Les États-Unis ont aujourd’hui une base militaire importante à l’est de Pristina. Quant à la Russie, elle va pouvoir maintenir des milliers de soldats au sud de la ligne de crête du Caucase. Vu du Kremlin, il y a aussi d’importants intérêts économiques à promouvoir. L’Ossétie du Sud est le grand bazar du Caucase ; l’Abkhazie concentre des intérêts immobiliers extrêmement importants sur ses 200 kilomètres de côte le long de la mer Noire. Récemment, en Serbie, la Russie avait déjà favorisé l’indépendance du Monténégro pour y promouvoir ses intérêts dans l’immobilier et l’industrie du jeu. On ne s’en rend pas compte, mais quand on vit au Nord, comme à Moscou, on a besoin d’un Sud.

Les petits peuples seraient-ils voués à être manipulés ?

Non, car dans les trois cas, ils se sont exprimés et le changement va dans le sens de leur aspiration. Les Abkhazes et les Ossètes demandaient à être détachés de la Géorgie. Et tout à coup, le grand frère russe leur a donné raison. Il ne faut pas oublier qu’ils avaient dû faire face à une politique ultranationaliste de la Géorgie, au temps du président Gamsakhourdia, tout de suite après l’indépendance, tout comme les Kosovars ont subi la politique de Milosevic. Nous sommes en fait à une période où l’opinion et les dirigeants sont très attentifs au droit des minorités. Ainsi, Bernard Kouchner dit comprendre le refus des Ossètes et des Abkhazes de vivre au sein de la Géorgie. C’est cohérent avec sa position sur le Kosovo.

Comment éviter une poursuite de la fragmentation, de minorités en minorités ?

La question, c’est : quelle nation veut-on promouvoir ? ethnolinguistique ou politique ? Le rapport à l’Histoire est déterminant. C’est une référence clé de la vie politique intérieure et de la diplomatie. Un des risques qu’il porte est la victimisation, car en se posant comme victime de l’Histoire, on s’octroie un droit à la revanche. Mais les dérives ne sont pas inéluctables. Dans de nombreux cas, les récentes évolutions en Europe n’ont pas donné lieu à des dérapages, que l’on pense aux pays Baltes, à la scission de la Tchécoslovaquie, à l’Ukraine…

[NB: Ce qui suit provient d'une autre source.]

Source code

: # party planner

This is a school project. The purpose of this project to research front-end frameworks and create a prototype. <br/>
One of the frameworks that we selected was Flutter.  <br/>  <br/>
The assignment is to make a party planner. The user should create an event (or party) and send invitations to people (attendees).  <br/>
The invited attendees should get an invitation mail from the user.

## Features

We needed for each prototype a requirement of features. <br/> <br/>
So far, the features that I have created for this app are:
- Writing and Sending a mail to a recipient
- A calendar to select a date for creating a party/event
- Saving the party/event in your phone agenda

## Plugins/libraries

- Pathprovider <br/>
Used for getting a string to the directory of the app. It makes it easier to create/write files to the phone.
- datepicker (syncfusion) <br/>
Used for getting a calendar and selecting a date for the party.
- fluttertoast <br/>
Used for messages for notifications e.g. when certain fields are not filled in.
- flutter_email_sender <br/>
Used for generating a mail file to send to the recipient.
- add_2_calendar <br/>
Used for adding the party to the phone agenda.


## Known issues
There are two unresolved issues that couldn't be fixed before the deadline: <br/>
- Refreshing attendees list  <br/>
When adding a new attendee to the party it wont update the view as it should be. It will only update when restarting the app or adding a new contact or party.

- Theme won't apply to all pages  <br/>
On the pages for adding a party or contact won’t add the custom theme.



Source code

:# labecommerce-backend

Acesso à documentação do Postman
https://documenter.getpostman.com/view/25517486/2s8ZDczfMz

Quels sont les autres conflits latents en Europe ?

Dans le Caucase, il y a le Haut-Karabakh, un territoire à majorité arménienne mais située en Azerbaïdjan, objet d’une guerre de 1988 à 1994. Les Arméniens l’ont emporté et occupent 10 % du territoire de leur voisin, qui paraît tenté par une revanche militaire. Mais l’Arménie a le soutien de la Russie, de l’Iran et de sa diaspora, et Moscou pourrait profiter du moindre faux pas de l’Azerbaïdjan pour y reprendre son influence.

Aux frontières de la Roumanie et de l’Ukraine, il y a aussi la Transnistrie, tout petit territoire peuplé d’un quart de Russes, un quart d’Ukrainiens, et une moitié de Moldaves, avec de nombreux mariages mixtes ! Elle a fait sécession en 1990. Or, c’est un nœud ferroviaire important. Il s’y trouve l’essentiel des grandes entreprises de Moldavie – notamment d’armement –, des centrales électriques, et une forte présence de l’armée russe.

Pour Moscou, ce conflit latent permet d’obliger la Moldavie à rester neutre et à ne pas rentrer dans l’Otan, d’assurer un contrôle de revers sur l’Ukraine et d’avoir un œil sur la Roumanie, que les États-Unis considèrent comme leur nouvelle base avancée en direction du Moyen-Orient. Enfin, il y a la Crimée, donnée par Khrouchtchev à l’Ukraine en 1954, mais qui était russe depuis deux siècles. Certes, la Russie a reconnu l’Ukraine dans ses frontières de 1991 et ne peut pas faire machine arrière. Mais le sentiment de la population locale lui permet d’entretenir une guerre de propagande, au cas où.